Once I visited
Vale Cemetery in Schenectady, N.Y., with Robert V. Wells, a history professor
at Union College and author of Facing the`King of Terrors’: Death and Society in an American Community, as my tour guide.
Vale is in the heart of the city, surrounded by houses, shops and gas stations,
but cemeteries are quiet places, conducive to contemplation. Vale is good for bird
watching. At sunrise one December I watched a Cooper’s hawk gliding over the snow-topped gravestones,
hardly moving his wings. Charles Steinmetz is buried there, and Charles Lewis,
who witnessed Lincoln’s assassination. Wells pointed out the Italian, General
Electric Co. and influenza neighborhoods, all demarcated and plotted like plats
on graph paper. Even in death we choose order, and I understood why Wells never
tired of studying the demographics of death.
I remembered
Vale while rereading Joseph Addison’s Spectator essay from March 30, 1711, recounting his visit to Westminster Abbey.

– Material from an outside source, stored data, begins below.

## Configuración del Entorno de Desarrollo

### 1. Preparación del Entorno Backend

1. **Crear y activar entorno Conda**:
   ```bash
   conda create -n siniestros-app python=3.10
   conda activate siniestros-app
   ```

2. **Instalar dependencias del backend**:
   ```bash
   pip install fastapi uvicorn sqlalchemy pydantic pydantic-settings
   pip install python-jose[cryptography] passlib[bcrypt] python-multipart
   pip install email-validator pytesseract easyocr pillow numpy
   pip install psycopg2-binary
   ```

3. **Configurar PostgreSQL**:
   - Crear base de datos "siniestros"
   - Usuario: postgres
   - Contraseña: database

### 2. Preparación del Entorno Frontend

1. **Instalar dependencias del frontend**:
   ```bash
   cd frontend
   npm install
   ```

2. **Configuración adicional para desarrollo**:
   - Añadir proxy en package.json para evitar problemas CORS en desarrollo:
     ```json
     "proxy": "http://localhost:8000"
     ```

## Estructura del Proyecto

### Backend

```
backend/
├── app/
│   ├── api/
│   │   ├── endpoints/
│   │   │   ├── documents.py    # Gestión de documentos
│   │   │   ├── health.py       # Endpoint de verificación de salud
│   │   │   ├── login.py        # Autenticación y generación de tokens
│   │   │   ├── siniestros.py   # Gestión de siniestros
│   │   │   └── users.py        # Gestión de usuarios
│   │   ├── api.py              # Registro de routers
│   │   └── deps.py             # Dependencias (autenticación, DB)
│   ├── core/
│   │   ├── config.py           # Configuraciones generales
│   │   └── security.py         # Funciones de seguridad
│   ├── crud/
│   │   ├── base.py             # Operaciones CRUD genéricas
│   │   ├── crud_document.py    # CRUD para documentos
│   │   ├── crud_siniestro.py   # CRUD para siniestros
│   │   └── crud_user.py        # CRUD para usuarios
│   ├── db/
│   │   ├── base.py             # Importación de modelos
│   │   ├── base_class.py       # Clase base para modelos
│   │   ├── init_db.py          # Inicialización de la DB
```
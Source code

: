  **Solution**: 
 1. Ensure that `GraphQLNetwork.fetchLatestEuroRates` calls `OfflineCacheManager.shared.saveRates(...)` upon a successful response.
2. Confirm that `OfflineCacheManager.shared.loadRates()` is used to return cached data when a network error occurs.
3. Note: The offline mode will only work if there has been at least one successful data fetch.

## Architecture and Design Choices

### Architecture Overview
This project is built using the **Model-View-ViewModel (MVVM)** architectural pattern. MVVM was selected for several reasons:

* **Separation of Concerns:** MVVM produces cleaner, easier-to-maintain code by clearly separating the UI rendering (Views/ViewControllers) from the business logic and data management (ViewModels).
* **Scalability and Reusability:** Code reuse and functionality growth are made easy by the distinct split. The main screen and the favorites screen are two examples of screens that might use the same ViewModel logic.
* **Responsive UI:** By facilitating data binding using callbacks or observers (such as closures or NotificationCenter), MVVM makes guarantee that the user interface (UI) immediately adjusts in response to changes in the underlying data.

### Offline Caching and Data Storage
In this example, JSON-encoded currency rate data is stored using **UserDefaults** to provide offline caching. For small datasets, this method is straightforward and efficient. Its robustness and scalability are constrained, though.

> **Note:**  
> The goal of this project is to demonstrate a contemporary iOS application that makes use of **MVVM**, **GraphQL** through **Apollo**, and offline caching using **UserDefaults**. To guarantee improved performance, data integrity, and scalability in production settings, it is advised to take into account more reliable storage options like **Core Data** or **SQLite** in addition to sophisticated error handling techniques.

His
opening is personal and moving:
“When I am
in a serious humour, I very often walk by myself in Westminster Abbey, where
the gloominess of the place, and the use to which it is applied, with the
solemnity of the building, and the condition of the people who lie in it, are
apt to fill the mind with a kind of melancholy, or rather thoughtfulness, that
is not disagreeable.”
The tone and
sentiment recall the first sentence of Joseph Mitchell’s “Mr. Hunter’s Grave” (The Bottom of the Harbor, 1961), a piece
about an old black community, Sandy Ground, discovered by Mitchell on Staten
Island:
“When things
get too much for me, I put a wild-flower book and a couple of sandwiches in my
pockets and go down to the South Shore of Staten Island and wander around
awhile in one of the old cemeteries down there.”
Rationalists
will accuse Wells, Addison, Mitchell and me of morbidity, but what could be
healthier than finding some measure of serenity in the company of death? Our
ancestors knew it. Our Victorian forebears had picnics in cemeteries. A memento mori ought to be humbling, a
reminder of death’s democracy. Addison concludes:
“When I look
upon the tombs of the great, every emotion of envy dies in me; when I read the
epitaphs of the beautiful, every inordinate desire goes out; when I meet with
the grief of parents upon a tombstone, my heart melts with compassion; when I
see the tomb of the parents themselves, I consider the vanity of grieving for
those whom we must quickly follow; when I see kings lying by those who deposed
them, when I consider rival wits placed side by side, or the holy men that
divided the world with their contests and disputes, I reflect with sorrow and
astonishment on the little competitions, factions and debates of mankind. When
I read the several dates of the tombs, of some that died yesterday, and some
six hundred years ago, I consider that great day when we shall all of us be
contemporaries, and make our appearance together.”
Addison died
eight years later and is buried in Westminster Abbey.